Stored data entries:
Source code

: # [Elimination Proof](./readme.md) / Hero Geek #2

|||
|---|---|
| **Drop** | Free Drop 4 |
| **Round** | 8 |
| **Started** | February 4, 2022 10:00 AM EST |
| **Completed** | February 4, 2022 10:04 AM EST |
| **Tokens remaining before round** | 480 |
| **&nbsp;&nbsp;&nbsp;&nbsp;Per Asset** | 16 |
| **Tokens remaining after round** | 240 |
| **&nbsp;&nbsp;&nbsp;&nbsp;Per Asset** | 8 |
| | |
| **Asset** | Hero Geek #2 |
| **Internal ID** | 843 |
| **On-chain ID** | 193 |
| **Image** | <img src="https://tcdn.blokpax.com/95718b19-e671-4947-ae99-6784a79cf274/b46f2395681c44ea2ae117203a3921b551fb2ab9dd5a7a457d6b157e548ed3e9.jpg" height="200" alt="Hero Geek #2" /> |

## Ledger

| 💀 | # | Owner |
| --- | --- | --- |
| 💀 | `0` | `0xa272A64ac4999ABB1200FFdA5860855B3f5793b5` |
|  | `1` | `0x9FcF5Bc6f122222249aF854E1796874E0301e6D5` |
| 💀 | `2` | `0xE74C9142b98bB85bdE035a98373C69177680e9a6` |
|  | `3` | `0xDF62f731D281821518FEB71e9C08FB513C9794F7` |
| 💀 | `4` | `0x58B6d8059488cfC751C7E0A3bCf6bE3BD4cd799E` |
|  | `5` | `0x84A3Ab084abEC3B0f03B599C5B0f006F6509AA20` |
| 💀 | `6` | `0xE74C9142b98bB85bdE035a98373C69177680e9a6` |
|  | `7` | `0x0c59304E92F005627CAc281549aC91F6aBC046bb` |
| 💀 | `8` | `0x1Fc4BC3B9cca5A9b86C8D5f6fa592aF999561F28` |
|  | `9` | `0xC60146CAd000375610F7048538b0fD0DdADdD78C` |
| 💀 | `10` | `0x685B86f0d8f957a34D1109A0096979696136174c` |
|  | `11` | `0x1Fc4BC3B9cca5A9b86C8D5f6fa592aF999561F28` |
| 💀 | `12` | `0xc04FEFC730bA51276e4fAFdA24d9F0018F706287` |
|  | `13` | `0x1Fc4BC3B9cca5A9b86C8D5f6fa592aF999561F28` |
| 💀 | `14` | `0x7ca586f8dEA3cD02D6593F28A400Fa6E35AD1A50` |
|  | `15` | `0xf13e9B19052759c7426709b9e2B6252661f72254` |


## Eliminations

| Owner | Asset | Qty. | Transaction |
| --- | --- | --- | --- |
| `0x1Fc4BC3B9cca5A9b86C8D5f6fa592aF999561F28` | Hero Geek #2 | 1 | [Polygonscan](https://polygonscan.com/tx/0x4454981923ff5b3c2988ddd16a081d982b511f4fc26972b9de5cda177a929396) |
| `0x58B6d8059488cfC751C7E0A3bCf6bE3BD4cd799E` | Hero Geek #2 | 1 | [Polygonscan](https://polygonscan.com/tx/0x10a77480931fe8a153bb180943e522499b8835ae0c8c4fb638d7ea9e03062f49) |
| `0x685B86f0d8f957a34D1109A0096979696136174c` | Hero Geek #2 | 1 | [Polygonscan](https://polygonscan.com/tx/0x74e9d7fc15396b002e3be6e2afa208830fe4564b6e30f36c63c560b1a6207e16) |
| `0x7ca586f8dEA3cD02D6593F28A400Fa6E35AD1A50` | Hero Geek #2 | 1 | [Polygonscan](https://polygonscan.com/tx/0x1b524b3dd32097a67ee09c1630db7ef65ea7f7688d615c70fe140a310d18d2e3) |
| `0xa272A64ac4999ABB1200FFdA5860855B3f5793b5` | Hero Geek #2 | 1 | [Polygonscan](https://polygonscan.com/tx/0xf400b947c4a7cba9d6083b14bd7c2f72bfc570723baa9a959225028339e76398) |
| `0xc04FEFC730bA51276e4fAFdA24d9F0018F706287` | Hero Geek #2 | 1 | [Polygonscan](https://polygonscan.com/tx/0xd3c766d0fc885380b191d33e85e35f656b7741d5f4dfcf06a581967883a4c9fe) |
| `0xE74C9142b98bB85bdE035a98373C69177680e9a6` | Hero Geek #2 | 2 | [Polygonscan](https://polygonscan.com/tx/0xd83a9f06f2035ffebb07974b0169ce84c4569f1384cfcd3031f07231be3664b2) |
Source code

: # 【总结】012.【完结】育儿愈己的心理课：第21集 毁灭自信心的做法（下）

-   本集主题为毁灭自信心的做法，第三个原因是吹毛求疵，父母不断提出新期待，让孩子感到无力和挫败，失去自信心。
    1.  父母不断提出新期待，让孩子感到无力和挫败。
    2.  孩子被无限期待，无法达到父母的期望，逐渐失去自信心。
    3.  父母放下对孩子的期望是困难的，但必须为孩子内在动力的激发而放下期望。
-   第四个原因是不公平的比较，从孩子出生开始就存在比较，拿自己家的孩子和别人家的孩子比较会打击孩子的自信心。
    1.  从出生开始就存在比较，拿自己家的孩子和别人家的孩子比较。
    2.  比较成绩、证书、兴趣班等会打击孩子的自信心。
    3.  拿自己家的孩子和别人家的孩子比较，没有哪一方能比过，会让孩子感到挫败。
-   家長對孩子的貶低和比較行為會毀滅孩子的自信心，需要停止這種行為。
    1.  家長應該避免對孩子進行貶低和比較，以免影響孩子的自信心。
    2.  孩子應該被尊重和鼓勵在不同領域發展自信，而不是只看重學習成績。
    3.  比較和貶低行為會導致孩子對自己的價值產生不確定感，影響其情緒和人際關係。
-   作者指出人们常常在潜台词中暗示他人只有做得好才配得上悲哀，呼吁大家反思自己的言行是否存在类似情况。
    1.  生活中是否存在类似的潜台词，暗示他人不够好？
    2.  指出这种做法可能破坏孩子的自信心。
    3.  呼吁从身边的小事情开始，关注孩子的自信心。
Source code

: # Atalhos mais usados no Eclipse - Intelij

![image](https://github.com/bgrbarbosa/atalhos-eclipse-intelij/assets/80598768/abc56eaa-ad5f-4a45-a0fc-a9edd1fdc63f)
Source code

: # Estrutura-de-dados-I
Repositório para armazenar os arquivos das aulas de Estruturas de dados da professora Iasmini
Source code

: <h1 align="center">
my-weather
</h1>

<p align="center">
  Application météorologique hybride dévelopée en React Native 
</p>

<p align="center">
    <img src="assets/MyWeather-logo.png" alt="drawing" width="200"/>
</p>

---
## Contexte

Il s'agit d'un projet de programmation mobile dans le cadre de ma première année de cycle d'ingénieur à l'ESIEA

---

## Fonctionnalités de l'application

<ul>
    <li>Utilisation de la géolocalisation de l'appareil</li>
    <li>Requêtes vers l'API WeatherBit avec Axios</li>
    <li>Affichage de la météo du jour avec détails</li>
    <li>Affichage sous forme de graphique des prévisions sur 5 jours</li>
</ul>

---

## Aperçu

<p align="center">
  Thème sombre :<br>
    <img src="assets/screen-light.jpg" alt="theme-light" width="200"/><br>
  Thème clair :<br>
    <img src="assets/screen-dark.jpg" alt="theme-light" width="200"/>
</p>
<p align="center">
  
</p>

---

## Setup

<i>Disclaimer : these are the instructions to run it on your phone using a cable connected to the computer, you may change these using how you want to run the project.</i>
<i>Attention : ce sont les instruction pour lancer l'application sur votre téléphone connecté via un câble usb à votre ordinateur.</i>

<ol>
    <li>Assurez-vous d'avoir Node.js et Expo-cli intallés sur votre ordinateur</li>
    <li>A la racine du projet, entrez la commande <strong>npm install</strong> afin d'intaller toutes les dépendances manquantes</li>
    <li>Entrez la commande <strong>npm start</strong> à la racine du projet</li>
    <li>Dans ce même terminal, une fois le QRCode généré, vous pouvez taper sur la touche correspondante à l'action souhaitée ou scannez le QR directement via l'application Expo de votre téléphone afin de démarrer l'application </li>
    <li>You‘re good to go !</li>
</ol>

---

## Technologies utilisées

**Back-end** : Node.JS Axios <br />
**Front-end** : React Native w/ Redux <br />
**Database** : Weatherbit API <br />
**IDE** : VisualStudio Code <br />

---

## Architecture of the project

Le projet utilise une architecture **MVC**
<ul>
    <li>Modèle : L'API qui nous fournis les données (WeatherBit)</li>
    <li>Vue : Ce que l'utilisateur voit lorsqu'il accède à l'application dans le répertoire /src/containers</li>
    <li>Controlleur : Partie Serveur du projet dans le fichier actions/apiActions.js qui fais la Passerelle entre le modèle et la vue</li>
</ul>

**Directions**: Copy each line of the data that contains the word "Affichage".

**Solution for this exercise**:
    <li>Affichage de la météo du jour avec détails</li>
    <li>Affichage sous forme de graphique des prévisions sur 5 jours</li>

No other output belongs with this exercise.